A federal appeals court on April 10 temporarily halted a federal judge’s order demanding the release of transcripts from the deportation hearings of a Muslim community leader from Ann Arbor, Mich., detained after the Sept.11 attacks.
A three-judge panel of the U.S. Court of Appeals (6th Cir.) in Cincinnati halted U.S. District Judge Nancy G. Edmunds’ ruling that ordered Detroit Immigration Judge Elizabeth Hacker to let the press attend the deportation hearings of Rabih Haddad. The ruling also required Hacker to distribute transcripts and other documents to the press from three of Haddad’s previous hearings.
Despite a memo issued by chief U.S. Immigration Judge Michael Creppy in September directing all immigration judges to ban family members, the press and public from immigration hearings relating to terrorist inquiries, Edmunds ruled last week that it is unconstitutional to hold the legal proceedings of immigration detainees in secret.

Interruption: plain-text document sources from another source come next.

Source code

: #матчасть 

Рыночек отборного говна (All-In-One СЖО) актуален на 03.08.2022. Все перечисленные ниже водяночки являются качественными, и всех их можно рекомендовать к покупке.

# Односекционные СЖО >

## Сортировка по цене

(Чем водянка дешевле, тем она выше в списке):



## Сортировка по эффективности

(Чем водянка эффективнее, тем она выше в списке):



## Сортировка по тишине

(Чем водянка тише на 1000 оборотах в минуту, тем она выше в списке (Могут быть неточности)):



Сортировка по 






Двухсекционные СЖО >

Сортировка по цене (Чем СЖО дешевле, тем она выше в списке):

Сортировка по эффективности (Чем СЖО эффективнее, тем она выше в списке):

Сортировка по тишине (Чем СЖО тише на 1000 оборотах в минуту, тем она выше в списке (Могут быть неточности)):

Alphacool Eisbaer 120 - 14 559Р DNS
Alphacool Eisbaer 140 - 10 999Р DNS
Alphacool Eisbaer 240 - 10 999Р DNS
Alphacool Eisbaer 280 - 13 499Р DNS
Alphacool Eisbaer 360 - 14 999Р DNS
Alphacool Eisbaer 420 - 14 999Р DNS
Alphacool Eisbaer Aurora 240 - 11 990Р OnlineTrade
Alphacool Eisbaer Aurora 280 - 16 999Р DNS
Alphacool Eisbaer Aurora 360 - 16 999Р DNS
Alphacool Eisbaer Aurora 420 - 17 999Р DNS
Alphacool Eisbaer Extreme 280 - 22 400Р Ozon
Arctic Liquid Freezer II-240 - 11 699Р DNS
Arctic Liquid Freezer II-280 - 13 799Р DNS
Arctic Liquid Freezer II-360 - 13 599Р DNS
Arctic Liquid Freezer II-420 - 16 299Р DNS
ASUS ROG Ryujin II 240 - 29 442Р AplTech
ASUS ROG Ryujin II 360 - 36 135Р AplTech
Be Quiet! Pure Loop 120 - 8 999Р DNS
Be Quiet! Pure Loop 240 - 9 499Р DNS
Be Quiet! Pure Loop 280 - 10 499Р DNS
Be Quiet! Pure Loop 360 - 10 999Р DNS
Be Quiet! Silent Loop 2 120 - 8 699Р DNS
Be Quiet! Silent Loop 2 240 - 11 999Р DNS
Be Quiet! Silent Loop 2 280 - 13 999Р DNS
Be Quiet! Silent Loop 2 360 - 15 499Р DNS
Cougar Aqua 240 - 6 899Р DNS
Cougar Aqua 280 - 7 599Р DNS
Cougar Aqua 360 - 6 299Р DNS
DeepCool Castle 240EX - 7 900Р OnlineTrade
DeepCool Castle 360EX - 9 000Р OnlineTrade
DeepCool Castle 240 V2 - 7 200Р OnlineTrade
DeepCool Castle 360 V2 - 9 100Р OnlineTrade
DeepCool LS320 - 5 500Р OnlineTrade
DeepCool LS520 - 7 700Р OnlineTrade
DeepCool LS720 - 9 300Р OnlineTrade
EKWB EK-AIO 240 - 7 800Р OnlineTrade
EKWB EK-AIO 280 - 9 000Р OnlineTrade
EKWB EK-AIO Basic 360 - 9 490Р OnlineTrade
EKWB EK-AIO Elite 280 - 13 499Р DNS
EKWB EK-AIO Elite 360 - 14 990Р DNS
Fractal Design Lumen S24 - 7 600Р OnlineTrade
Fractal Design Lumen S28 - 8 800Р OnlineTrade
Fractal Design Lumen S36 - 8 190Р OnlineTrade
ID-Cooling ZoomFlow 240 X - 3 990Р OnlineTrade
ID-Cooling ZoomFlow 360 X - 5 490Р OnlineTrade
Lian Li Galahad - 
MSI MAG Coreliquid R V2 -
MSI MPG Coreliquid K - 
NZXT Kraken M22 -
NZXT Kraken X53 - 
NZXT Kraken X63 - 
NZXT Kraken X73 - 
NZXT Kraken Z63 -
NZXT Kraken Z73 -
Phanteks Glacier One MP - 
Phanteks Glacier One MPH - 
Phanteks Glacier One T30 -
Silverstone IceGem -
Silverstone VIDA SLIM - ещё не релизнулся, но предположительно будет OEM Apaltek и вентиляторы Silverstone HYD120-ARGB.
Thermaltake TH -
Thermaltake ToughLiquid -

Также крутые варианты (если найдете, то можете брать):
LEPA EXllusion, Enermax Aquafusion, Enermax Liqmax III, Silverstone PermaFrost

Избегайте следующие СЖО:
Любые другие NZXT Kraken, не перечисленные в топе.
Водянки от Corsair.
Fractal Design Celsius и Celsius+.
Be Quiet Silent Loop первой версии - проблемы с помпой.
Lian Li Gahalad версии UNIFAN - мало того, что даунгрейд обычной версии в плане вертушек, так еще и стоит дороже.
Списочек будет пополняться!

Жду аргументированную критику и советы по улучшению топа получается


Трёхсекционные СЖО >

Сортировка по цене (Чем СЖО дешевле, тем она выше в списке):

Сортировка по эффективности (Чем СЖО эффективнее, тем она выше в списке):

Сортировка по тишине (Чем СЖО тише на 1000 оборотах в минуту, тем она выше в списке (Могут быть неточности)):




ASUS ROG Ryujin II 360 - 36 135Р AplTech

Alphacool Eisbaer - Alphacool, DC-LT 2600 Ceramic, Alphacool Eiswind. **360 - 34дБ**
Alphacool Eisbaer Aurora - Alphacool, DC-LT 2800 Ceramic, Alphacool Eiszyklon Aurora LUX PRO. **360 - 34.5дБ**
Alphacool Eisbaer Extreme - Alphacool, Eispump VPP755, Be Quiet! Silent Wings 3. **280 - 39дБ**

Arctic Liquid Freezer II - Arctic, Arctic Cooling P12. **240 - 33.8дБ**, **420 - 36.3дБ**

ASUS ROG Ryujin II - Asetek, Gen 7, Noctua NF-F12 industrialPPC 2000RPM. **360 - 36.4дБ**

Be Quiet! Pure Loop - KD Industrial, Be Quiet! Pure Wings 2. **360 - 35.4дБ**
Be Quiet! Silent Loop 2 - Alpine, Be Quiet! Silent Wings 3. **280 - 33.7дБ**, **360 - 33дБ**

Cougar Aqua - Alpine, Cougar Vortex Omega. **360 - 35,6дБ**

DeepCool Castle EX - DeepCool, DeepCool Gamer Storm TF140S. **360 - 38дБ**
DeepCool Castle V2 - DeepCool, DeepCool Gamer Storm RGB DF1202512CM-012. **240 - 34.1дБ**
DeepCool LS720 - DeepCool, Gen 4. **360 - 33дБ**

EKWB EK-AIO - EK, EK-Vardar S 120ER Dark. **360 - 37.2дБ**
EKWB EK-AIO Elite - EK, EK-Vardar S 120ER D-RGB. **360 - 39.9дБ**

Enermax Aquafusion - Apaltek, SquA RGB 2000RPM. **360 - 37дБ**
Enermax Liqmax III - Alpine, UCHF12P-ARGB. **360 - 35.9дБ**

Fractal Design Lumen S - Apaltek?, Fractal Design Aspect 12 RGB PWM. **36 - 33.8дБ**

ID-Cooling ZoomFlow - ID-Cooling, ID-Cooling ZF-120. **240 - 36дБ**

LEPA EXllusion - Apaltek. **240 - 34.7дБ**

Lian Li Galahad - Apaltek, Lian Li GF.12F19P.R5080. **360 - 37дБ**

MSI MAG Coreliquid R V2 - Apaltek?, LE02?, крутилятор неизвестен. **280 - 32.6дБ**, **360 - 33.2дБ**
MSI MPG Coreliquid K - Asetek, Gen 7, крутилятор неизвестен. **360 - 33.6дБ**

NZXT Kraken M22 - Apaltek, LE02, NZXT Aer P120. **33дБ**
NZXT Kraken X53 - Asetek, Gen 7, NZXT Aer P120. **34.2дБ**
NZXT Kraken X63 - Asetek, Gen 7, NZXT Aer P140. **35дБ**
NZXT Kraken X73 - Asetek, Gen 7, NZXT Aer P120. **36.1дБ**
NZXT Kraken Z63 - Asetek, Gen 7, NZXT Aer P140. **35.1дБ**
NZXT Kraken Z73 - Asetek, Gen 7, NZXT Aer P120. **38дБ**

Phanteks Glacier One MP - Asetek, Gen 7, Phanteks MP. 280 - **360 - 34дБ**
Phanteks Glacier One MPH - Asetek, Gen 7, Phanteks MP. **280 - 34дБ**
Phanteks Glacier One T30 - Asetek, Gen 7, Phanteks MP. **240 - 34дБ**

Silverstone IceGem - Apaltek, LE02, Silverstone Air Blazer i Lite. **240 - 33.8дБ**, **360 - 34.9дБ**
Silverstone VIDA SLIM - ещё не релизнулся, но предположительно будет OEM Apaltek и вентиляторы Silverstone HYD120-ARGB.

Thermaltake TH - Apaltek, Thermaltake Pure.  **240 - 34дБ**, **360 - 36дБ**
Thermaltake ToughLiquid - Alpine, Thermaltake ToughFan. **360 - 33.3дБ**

“Openness is necessary for the public to maintain confidence in the value and soundness of the government’s actions,” she wrote in her opinion.
But Edmunds wrote that the public doesn’t enjoy an absolute right to attend such hearings. The government, however, cannot close them with a blanket order and must justify closing proceedings.
Edmunds’ decision is the first federal court decision concerning the Justice Department’s attempt to close detainee hearings. About 700 hearings have been closed nationwide.